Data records
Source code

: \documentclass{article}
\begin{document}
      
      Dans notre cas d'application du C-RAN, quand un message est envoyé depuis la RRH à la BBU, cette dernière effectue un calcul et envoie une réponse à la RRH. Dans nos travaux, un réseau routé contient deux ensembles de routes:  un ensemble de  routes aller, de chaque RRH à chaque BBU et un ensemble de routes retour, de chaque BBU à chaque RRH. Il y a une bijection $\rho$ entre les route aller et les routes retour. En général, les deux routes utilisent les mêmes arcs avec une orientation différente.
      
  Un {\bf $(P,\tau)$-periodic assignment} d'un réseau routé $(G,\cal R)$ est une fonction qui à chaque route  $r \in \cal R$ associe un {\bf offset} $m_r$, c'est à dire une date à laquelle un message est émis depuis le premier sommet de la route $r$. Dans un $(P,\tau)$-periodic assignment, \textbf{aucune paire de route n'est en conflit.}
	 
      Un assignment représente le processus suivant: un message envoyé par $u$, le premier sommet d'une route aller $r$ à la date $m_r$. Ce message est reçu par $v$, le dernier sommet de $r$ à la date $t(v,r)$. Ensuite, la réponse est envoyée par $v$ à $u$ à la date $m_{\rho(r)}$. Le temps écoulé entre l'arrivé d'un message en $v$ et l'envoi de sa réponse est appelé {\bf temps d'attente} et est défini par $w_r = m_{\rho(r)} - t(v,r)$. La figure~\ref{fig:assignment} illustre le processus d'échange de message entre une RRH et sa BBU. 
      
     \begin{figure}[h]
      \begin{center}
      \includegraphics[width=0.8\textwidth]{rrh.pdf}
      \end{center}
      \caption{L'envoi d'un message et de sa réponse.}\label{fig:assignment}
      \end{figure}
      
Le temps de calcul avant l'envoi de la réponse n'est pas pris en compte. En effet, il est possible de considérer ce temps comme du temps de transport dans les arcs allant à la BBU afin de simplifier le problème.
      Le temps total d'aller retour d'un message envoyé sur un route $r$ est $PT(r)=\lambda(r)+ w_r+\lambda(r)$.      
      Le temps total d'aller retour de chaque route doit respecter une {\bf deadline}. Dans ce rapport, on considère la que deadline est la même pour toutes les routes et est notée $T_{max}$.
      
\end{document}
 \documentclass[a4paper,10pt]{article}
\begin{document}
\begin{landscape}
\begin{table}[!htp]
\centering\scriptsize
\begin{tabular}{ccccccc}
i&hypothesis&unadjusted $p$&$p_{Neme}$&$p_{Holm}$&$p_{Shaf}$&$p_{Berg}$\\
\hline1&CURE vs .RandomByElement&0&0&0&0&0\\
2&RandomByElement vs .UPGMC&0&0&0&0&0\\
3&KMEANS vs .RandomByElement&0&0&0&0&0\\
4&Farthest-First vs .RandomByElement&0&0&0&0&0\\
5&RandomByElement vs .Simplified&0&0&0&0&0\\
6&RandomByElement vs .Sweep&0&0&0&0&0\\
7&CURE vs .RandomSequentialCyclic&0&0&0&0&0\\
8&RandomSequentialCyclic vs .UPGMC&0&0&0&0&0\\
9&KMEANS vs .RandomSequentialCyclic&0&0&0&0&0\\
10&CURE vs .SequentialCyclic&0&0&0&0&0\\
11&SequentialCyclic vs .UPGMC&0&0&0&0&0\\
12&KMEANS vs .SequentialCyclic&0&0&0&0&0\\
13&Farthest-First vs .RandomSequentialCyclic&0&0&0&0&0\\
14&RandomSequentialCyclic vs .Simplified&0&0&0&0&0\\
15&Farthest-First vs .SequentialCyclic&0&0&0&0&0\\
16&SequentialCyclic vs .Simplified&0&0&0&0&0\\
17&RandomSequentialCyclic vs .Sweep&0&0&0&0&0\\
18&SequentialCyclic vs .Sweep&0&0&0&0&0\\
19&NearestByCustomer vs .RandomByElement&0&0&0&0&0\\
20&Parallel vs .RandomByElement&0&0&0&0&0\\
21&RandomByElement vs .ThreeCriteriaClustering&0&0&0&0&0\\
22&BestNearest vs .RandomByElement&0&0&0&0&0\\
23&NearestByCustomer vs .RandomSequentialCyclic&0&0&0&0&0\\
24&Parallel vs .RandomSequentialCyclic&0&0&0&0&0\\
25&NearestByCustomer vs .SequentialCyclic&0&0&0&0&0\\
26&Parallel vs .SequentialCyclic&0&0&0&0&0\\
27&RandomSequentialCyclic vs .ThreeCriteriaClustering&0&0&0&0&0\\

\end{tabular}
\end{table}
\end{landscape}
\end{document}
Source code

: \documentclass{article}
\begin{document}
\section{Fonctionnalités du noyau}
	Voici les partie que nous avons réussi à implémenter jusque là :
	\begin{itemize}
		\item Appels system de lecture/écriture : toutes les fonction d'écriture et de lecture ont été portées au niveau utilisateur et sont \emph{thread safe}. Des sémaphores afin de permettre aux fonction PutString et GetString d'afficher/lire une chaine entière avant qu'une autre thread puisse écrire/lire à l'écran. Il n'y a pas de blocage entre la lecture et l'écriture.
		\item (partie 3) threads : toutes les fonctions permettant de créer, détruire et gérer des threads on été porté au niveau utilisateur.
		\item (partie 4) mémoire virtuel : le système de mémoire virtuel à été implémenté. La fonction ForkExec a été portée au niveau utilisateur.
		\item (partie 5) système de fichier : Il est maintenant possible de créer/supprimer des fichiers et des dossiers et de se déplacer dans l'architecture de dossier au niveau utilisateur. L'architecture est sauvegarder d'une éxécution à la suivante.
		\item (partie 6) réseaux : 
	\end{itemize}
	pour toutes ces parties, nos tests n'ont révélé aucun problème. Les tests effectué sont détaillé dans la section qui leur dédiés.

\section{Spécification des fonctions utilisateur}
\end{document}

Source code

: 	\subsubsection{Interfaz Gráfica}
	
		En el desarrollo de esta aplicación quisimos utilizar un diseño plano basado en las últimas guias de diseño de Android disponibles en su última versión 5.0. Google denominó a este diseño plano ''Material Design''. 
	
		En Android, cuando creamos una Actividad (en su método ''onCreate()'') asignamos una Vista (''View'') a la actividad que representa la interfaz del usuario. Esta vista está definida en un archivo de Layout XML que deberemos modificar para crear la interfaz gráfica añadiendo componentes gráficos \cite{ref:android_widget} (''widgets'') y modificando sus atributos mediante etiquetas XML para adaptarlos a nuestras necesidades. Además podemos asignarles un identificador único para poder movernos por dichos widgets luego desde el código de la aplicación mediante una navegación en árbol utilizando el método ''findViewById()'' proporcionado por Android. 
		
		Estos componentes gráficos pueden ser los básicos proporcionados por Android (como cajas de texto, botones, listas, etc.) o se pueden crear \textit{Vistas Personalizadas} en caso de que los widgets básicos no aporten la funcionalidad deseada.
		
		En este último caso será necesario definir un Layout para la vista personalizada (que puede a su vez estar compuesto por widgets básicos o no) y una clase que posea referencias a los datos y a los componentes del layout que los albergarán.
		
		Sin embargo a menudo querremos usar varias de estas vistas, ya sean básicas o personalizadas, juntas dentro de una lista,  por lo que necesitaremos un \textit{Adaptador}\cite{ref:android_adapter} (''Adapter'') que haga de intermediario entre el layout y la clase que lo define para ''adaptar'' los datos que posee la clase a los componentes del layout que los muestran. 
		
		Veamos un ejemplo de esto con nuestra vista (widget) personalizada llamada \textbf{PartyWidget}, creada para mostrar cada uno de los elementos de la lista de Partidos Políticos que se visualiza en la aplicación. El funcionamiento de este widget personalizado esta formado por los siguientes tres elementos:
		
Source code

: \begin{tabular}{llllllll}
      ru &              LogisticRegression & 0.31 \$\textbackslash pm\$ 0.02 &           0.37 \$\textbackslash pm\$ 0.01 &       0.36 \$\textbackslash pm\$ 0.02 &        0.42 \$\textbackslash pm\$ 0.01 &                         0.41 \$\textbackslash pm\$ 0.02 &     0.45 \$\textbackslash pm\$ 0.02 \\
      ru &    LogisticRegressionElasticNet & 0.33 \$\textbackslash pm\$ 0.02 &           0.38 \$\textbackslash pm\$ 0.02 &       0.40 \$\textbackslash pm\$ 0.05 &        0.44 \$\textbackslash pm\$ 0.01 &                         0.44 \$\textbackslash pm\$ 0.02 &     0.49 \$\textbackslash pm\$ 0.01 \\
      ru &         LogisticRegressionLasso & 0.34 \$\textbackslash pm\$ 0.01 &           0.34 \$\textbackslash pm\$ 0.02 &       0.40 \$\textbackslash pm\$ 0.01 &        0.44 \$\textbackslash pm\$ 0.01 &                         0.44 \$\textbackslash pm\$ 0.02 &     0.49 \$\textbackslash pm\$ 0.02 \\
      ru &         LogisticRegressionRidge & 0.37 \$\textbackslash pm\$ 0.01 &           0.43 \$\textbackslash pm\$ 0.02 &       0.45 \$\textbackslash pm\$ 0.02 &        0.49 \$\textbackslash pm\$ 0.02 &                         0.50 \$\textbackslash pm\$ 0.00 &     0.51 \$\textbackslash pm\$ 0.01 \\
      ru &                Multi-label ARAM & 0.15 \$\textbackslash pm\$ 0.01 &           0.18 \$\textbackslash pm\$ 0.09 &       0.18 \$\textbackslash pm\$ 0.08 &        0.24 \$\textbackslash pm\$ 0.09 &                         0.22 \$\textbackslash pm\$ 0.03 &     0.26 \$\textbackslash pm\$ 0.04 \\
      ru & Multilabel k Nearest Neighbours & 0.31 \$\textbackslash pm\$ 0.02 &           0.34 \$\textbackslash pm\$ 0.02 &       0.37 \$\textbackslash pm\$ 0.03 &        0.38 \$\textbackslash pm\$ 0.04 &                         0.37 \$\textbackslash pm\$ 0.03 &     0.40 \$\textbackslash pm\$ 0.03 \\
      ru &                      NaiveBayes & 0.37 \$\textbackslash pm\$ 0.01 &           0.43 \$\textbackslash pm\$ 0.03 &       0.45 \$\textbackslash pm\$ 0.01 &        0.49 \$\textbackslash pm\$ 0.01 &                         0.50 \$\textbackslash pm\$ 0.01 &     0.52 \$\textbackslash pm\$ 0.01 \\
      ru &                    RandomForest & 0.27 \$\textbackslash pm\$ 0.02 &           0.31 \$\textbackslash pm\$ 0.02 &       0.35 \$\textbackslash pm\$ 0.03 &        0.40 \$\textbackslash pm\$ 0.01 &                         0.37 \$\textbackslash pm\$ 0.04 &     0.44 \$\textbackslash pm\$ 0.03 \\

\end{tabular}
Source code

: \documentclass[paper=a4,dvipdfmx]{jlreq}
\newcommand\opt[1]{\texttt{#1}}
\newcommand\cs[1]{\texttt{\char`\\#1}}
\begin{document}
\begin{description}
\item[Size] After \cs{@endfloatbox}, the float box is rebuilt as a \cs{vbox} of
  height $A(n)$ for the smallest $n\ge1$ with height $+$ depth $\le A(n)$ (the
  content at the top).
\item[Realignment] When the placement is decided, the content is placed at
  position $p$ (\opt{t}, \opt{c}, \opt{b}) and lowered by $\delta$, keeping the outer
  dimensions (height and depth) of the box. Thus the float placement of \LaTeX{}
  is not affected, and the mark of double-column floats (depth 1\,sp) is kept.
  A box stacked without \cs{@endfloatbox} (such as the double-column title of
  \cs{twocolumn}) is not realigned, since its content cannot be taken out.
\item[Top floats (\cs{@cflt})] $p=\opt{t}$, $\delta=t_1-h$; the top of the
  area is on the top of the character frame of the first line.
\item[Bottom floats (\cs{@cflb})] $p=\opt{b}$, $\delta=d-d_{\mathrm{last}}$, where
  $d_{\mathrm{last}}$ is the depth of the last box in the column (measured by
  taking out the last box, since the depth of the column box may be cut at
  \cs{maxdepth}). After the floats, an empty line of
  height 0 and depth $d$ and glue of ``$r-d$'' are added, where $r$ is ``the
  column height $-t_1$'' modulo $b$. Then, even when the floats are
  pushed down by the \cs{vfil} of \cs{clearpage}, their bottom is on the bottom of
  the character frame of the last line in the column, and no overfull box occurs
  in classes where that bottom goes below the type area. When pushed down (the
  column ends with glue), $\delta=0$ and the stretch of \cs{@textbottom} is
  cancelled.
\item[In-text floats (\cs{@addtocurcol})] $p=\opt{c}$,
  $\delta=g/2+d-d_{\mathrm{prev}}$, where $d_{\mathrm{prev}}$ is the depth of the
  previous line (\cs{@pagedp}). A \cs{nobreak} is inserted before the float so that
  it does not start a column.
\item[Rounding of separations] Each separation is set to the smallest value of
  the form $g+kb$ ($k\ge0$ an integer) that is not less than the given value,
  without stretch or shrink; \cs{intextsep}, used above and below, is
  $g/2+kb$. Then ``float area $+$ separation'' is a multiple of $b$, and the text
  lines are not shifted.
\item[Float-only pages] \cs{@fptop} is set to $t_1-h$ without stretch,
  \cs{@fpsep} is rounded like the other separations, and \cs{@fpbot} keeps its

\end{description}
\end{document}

## AIM OF THE EXERCISE
In the reply, include exactly the lines from the beginning of the entries above through the line holding "Dans notre cas", and nothing besides.

## TASK RESPONSE
Source code

: \documentclass{article}
\begin{document}
      
      Dans notre cas d'application du C-RAN, quand un message est envoyé depuis la RRH à la BBU, cette dernière effectue un calcul et envoie une réponse à la RRH. Dans nos travaux, un réseau routé contient deux ensembles de routes:  un ensemble de  routes aller, de chaque RRH à chaque BBU et un ensemble de routes retour, de chaque BBU à chaque RRH. Il y a une bijection $\rho$ entre les route aller et les routes retour. En général, les deux routes utilisent les mêmes arcs avec une orientation différente.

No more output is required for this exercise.